I make a point of these movie-watching experiences because they lead me toward a certain educational conclusion that has a bearing on the current discussions of technology and education, namely, the value of orality in lecture presentations. A little earlier I indicated that some of the "lectures" I now attend as demonstrations of the new presentation technologies seem to add an elaborate version of closed captioning to the stream of words. But whereas closed captioning generally contains a bit less than what is spoken, the slides in the high-tech presentation lecture typically contain more than what is spoken. Thus one listens to the speaker but reads the slides, trying to take in the extra information. It can be a tiring and taxing experience.

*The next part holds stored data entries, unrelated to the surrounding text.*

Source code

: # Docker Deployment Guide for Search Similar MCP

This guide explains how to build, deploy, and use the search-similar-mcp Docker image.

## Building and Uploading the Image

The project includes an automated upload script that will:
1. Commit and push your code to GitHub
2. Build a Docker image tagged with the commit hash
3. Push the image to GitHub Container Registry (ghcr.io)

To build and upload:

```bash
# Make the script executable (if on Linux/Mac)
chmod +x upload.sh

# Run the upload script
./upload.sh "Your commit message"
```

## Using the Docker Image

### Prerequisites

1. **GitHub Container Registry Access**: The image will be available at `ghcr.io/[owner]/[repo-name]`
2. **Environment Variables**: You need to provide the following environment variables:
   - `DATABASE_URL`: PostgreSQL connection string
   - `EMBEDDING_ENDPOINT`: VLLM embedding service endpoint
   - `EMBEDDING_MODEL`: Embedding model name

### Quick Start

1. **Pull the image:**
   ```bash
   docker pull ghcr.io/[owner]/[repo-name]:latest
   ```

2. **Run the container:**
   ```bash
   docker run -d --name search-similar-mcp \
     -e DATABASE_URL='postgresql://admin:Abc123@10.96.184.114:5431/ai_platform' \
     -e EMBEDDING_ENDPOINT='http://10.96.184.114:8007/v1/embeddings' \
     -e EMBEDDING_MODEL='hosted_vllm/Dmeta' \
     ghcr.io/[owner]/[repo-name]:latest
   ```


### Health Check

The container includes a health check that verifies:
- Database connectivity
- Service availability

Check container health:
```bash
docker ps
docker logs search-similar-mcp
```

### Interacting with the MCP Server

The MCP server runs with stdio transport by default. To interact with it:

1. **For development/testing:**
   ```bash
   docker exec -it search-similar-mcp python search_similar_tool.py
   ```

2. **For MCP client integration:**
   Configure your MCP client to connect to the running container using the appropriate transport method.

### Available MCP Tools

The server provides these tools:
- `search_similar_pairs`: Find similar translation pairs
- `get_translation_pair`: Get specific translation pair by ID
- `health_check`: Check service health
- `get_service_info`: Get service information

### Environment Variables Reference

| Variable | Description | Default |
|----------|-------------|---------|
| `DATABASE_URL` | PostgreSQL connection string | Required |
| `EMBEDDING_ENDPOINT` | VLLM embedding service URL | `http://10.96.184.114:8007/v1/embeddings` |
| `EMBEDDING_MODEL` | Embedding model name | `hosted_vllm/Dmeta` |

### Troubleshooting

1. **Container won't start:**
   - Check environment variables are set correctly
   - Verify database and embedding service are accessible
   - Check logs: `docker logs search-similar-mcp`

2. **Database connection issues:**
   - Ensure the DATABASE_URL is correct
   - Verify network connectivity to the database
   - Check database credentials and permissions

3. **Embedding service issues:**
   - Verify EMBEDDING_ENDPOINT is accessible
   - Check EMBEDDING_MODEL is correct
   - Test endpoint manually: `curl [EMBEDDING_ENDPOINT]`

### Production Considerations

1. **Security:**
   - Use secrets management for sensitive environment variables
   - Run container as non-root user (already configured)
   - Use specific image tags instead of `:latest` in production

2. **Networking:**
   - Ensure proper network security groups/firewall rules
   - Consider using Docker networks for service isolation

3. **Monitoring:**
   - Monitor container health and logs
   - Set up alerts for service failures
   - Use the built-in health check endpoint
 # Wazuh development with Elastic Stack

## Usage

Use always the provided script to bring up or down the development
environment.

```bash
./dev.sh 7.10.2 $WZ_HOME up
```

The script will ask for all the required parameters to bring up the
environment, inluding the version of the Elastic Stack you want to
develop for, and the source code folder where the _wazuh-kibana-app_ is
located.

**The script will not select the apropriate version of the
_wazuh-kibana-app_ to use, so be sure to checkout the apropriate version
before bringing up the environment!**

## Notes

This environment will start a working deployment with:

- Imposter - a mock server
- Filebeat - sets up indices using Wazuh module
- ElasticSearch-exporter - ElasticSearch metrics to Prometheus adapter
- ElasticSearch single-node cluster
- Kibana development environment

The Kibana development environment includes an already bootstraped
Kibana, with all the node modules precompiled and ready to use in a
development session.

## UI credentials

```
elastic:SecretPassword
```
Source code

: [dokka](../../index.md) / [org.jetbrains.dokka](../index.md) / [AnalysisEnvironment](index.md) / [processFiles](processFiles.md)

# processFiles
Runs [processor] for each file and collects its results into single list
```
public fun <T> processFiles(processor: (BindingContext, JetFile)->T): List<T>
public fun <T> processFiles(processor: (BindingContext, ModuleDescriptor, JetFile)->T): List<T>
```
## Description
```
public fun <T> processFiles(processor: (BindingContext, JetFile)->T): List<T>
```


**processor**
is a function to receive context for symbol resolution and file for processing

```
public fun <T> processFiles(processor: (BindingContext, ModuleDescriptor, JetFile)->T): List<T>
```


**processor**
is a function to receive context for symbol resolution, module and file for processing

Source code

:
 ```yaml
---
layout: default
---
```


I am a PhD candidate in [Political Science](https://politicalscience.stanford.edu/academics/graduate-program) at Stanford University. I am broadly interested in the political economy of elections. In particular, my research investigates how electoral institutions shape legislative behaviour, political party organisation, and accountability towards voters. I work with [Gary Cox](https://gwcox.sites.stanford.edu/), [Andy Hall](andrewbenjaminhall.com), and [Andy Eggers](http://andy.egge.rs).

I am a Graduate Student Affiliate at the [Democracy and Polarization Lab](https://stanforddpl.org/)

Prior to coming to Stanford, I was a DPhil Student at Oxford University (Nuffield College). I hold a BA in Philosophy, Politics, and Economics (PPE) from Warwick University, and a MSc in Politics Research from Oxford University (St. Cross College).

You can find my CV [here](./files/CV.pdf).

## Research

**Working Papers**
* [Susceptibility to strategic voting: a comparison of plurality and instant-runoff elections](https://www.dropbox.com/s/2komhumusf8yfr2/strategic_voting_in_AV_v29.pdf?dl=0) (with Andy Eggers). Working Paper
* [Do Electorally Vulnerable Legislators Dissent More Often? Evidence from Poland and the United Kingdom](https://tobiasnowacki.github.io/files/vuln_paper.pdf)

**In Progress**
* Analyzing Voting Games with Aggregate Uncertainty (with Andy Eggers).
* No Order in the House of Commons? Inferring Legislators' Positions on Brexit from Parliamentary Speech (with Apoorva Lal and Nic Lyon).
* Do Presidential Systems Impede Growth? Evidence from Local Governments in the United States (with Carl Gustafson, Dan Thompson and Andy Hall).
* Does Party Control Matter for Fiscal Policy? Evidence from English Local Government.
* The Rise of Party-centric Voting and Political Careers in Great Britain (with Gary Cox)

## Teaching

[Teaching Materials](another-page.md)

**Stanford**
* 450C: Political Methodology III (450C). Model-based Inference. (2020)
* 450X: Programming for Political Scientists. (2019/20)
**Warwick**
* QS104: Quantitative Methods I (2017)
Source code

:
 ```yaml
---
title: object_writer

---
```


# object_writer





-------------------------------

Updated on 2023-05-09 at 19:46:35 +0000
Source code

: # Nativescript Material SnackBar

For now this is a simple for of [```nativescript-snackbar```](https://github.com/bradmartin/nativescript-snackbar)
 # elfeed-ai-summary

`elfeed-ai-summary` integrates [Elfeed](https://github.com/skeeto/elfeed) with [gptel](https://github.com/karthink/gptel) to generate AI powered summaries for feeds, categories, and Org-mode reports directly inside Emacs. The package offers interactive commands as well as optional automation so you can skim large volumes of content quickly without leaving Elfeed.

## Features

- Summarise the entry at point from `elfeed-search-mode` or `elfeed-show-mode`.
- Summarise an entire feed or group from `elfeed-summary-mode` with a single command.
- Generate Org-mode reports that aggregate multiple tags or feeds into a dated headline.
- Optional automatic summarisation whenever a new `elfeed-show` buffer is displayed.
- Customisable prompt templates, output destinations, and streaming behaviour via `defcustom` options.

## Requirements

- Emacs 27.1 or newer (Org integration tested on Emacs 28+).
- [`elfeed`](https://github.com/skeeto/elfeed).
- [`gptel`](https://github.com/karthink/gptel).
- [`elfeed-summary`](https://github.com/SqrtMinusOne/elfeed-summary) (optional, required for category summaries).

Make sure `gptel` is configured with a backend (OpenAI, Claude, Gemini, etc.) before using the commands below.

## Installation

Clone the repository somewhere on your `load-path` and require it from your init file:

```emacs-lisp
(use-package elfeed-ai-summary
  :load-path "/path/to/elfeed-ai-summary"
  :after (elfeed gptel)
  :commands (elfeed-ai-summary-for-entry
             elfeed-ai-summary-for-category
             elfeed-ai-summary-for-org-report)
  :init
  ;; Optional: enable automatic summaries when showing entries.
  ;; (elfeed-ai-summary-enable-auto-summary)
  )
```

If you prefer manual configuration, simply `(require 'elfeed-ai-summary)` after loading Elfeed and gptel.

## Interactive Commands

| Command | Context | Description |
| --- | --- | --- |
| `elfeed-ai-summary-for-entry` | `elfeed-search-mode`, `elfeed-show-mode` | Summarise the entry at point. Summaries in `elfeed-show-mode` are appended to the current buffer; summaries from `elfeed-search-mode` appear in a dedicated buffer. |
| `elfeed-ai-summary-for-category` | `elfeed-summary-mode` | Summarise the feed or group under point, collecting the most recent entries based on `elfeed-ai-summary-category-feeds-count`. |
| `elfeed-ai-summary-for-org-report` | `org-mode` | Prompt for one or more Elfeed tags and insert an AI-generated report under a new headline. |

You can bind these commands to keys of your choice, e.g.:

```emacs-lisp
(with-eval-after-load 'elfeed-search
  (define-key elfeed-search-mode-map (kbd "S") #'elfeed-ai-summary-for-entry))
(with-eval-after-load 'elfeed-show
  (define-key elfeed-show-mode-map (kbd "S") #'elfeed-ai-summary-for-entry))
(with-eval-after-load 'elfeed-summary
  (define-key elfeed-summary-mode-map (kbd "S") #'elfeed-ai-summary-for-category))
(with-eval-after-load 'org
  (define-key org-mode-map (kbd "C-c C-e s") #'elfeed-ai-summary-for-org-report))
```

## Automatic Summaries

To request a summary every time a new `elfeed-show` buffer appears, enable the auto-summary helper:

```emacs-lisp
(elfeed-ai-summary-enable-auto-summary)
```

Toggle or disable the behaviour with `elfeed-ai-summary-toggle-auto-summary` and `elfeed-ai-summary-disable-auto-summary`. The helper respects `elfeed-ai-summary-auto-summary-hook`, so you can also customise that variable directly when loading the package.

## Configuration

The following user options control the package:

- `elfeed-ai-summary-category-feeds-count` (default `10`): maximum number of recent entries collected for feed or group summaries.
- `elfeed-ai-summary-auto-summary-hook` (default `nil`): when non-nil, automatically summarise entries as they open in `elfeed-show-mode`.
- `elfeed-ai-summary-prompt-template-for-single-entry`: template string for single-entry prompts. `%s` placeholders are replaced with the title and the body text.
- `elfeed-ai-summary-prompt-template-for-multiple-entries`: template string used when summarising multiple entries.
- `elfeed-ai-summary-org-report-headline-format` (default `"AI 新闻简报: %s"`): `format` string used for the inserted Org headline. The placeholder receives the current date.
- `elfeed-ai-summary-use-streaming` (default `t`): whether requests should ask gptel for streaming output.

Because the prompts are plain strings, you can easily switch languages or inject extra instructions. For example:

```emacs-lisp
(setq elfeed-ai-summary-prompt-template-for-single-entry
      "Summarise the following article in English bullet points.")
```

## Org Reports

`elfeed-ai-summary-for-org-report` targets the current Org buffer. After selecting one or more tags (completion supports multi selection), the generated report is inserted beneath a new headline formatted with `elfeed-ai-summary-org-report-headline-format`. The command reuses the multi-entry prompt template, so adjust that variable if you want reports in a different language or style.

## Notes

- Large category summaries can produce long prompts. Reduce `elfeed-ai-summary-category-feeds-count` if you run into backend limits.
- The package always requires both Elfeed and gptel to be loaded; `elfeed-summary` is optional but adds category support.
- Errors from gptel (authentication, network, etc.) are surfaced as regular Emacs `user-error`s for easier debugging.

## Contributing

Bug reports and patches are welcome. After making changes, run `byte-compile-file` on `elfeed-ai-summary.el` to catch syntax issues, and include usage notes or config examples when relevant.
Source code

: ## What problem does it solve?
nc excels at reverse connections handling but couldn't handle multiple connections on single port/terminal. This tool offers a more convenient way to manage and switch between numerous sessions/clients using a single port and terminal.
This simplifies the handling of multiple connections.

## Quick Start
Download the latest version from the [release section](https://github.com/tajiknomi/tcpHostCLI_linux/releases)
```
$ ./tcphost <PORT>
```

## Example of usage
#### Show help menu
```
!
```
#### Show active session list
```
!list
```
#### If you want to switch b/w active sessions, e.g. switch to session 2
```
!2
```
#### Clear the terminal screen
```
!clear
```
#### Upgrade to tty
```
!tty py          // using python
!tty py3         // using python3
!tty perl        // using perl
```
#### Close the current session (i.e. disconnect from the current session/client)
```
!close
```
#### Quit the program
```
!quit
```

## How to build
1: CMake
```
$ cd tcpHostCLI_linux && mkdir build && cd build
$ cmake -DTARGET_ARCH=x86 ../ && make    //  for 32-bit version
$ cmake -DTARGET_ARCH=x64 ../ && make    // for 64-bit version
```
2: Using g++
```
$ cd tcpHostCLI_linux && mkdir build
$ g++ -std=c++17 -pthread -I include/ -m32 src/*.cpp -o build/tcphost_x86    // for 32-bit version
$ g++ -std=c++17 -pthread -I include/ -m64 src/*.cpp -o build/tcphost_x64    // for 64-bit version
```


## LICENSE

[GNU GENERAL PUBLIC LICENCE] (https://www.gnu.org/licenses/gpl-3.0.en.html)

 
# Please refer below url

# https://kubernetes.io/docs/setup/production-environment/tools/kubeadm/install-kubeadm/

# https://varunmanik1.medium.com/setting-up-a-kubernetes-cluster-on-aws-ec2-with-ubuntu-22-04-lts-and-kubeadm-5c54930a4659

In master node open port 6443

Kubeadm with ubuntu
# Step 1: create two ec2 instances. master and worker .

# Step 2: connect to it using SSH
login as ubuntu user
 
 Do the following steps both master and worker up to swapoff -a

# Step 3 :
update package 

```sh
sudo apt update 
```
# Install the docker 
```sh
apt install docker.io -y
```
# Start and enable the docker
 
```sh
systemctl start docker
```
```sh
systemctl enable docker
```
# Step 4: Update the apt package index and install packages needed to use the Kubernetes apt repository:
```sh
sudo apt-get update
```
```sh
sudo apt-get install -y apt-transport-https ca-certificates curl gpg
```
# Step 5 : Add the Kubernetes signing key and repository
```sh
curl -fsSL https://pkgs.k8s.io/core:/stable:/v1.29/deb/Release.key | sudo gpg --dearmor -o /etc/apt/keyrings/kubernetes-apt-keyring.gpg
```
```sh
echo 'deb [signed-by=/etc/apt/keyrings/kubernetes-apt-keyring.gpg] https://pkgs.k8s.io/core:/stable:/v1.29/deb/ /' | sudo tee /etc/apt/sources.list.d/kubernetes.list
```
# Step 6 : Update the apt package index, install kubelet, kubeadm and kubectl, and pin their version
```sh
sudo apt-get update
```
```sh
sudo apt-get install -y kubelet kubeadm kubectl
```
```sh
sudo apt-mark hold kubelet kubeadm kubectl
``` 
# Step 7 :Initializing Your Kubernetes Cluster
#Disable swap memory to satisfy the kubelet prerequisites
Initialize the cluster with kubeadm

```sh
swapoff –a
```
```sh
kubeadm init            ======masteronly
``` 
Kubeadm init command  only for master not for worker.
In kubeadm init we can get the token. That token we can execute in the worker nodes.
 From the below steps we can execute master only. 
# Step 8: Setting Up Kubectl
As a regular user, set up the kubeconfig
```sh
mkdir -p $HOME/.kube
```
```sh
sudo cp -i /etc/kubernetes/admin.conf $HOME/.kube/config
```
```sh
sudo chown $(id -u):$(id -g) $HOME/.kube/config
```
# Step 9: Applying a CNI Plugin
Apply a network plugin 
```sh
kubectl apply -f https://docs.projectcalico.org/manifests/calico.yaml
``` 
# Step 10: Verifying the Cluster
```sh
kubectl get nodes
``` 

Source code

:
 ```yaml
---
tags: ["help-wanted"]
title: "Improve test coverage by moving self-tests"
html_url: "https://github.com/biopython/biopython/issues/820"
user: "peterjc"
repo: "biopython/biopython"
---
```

Although I am no psychologist and cannot point to careful experiments to back up my conclusion, I do believe that the rather busy presentation style favored by skilled users of the new technologies leads to some distraction and lack of focus. Another TV comparison can help here. I often watch a news broadcast that originates with the BBC, hoping thereby to get a fresh slant on the international scene and also to keep up with British developments. The Canadian news station that shows BBC news sometimes reduces the BBC feed to a window and then adds some news of its own (usually about Canada) in printed form below. I almost invariably find my eye drawn to the printed news below, and as I read it I lose track of what the BBC announcer is saying. Since this is annoying, I decide I will not read the stuff below the window and will instead focus exclusively on the BBC announcer. But the next time I watch such a broadcast, I forget my resolve and find myself reading the Canadian stuff, until I remember that I had decided not to do that. The reason I am instinctively drawn to it is that I seem to assume unconsciously that it represents an enrichment of what the BBC announcer is saying.
Of course I have the option of closing my eyes and just listening to the BBC announcer as though I had a radio before me. Likewise, I can close my eyes during a high-tech presentation lecture and just listen. But if I open my eyes, I am drawn to the screen and the information projected onto it in written form or as graphs or as dynamic visuals. If the oral information is not adeptly synchronized with the visual information, my ability to focus on the speaker's words seems to fade. Yet when I hear an academic paper presented while holding a copy of the paper in my hands, I do not have such difficulties. Perhaps the difference is that one senses that the interesting information projected onto the screen may vanish at any moment, before one has had a chance to absorb it. What is printed on the paper in my hand, of course, is not liable to disappearance.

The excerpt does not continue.